The name of the association shall be Black Hills Runners Club Incorporated, hereafter referred to as “this association” or “this organization”.

II. OBJECT

A. The prime object of the association shall be the promotion and encouragement of running and the education of the public to its benefits.
B. In furtherance of objective “A: this association may hold championships, races on the road or track, lectures, fun runs, other educational activities, demonstrations, clinics and social events; to print and publish books, magazines and newsletters, make awards; and do all such other things as may be conducive to the encouragement of running.
C. Other objectives are to engage in community activities, to publicize by appropriate means the benefits of long distance running as a means of physical fitness.

III. AFFILIATION
This association shall be a chapter of the Road Runners Club of America, and all measures adopted by that body must be considered by this organization

IV. MEMBERSHIP

Individuals who wish to participate in the activities of this organization shall submit dues and an application for membership.

V. MANAGEMENT OR GOVERNMENT

A. The management of this association shall be vested in a Board of Directors consisting of a president, vice president and secretary/treasurer and additional board members as deemed necessary.

B. Duties of Officers:

  1. President – to preside over meetings, represent this association in the RRCA, to call any special meetings, and to appoint committees and chairpersons thereof.
  2. Vice President – to assume the powers of the president in his/her absence, and to take on special assignments as requested by the president.
  3. Secretary/Treasurer – to record minutes at meetings, to keep a file of such minutes, and, when requested by the president, to accept assignments involving correspondence and the keeping of records. To administer all financial dues and to have authority to sign or disburse necessary appropriations, as directed.

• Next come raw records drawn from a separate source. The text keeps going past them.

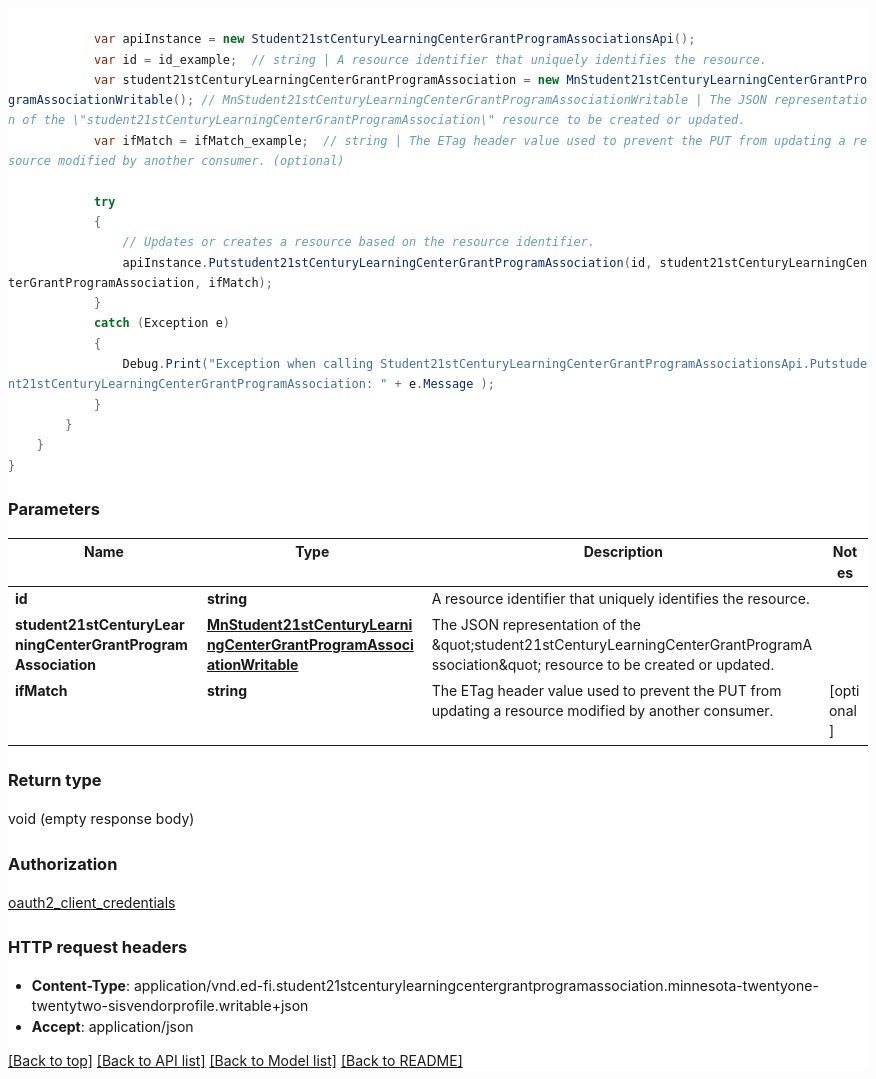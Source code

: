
 ```csharp

            var apiInstance = new Student21stCenturyLearningCenterGrantProgramAssociationsApi();
            var id = id_example;  // string | A resource identifier that uniquely identifies the resource.
            var student21stCenturyLearningCenterGrantProgramAssociation = new MnStudent21stCenturyLearningCenterGrantProgramAssociationWritable(); // MnStudent21stCenturyLearningCenterGrantProgramAssociationWritable | The JSON representation of the \"student21stCenturyLearningCenterGrantProgramAssociation\" resource to be created or updated.
            var ifMatch = ifMatch_example;  // string | The ETag header value used to prevent the PUT from updating a resource modified by another consumer. (optional) 

            try
            {
                // Updates or creates a resource based on the resource identifier.
                apiInstance.Putstudent21stCenturyLearningCenterGrantProgramAssociation(id, student21stCenturyLearningCenterGrantProgramAssociation, ifMatch);
            }
            catch (Exception e)
            {
                Debug.Print("Exception when calling Student21stCenturyLearningCenterGrantProgramAssociationsApi.Putstudent21stCenturyLearningCenterGrantProgramAssociation: " + e.Message );
            }
        }
    }
}
```

### Parameters

Name | Type | Description  | Notes
------------- | ------------- | ------------- | -------------
 **id** | **string**| A resource identifier that uniquely identifies the resource. | 
 **student21stCenturyLearningCenterGrantProgramAssociation** | [**MnStudent21stCenturyLearningCenterGrantProgramAssociationWritable**](MnStudent21stCenturyLearningCenterGrantProgramAssociationWritable.md)| The JSON representation of the \&quot;student21stCenturyLearningCenterGrantProgramAssociation\&quot; resource to be created or updated. | 
 **ifMatch** | **string**| The ETag header value used to prevent the PUT from updating a resource modified by another consumer. | [optional] 

### Return type

void (empty response body)

### Authorization

[oauth2_client_credentials](../README.md#oauth2_client_credentials)

### HTTP request headers

 - **Content-Type**: application/vnd.ed-fi.student21stcenturylearningcentergrantprogramassociation.minnesota-twentyone-twentytwo-sisvendorprofile.writable+json
 - **Accept**: application/json

[[Back to top]](#) [[Back to API list]](../README.md#documentation-for-api-endpoints) [[Back to Model list]](../README.md#documentation-for-models) [[Back to README]](../README.md)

C. Eligibility: Officers may be elected to succeed themselves

D. Term of Office: Term of office shall be about two years, beginning with or at the close of the first meeting held within the calendar year, and in no case beginning later than March 31.
Offices filled upon resignation shall also expire at the time of the first meeting of the calendar year.

E. Elections: Officers shall be elected by a majority vote of those present at the meeting.

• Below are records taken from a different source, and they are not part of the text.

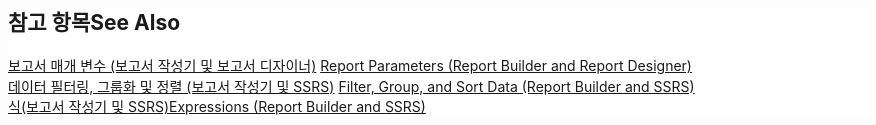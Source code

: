  
  
## <a name="see-also"></a><span data-ttu-id="17479-164">참고 항목</span><span class="sxs-lookup"><span data-stu-id="17479-164">See Also</span></span>  
 <span data-ttu-id="17479-165">[보고서 매개 변수 &#40;보고서 작성기 및 보고서 디자이너&#41;](../report-design/report-parameters-report-builder-and-report-designer.md) </span><span class="sxs-lookup"><span data-stu-id="17479-165">[Report Parameters &#40;Report Builder and Report Designer&#41;](../report-design/report-parameters-report-builder-and-report-designer.md) </span></span>  
 <span data-ttu-id="17479-166">[데이터 필터링, 그룹화 및 정렬 &#40;보고서 작성기 및 SSRS&#41;](../report-design/filter-group-and-sort-data-report-builder-and-ssrs.md) </span><span class="sxs-lookup"><span data-stu-id="17479-166">[Filter, Group, and Sort Data &#40;Report Builder and SSRS&#41;](../report-design/filter-group-and-sort-data-report-builder-and-ssrs.md) </span></span>  
 [<span data-ttu-id="17479-167">식&#40;보고서 작성기 및 SSRS&#41;</span><span class="sxs-lookup"><span data-stu-id="17479-167">Expressions &#40;Report Builder and SSRS&#41;</span></span>](../report-design/expressions-report-builder-and-ssrs.md)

F. Procedural requirements

  1. Parliamentary procedure will be carried on at meetings, and every effort will be made to discuss any measures coming before the group.
  2. A majority vote of the members present is necessary to pass ordinary measures. All measures shall be deemed ordinary except those proposing a constitutional amendment.
  3. A quorum shall consist of a minimum of 7 members, 3 of which must be officers or board members. Any business to be voted upon at times other than normal quarterly meetings must be presented to the membership a minimum of 48 hours prior.
  4. Bylaws amendment:

a. A bylaw amendment may be accomplished by a two-thirds vote of the members present at the meeting.
b. Only those who have been members of this organization for 30 days prior to the proposal of such an amendment may vote upon such.
c. All members must be notified at least 7 days prior to voting that bylaw amendments will be discussed and voted on.

5. Meetings will be held at least once each quarter and more frequently if called by the president.

VI. FINANCES

A. Dues shall be as determined by a majority of the members present at a business meeting and shall not be changed more often than once per year.

B. This is a non-profit organization. Dues, entry fees, and other monies received by the organization will be spent entirely for carrying out the stated purpose to the organization.

C. No part of the net earnings of the club shall inure to the benefit of its individuals.

D. This organization shall be empowered to participate in fund-raising activities.

E. This organization will submit a portion of the annual dues (described in A supra) to the RRCA as membership in that body shall require.

VII. DISSOLUTION

In the event of dissolution of this association, the funds in the treasury, after all creditors have been paid, shall go to the Road Runners Club of America, or other 501(c)(3) non-profit organization.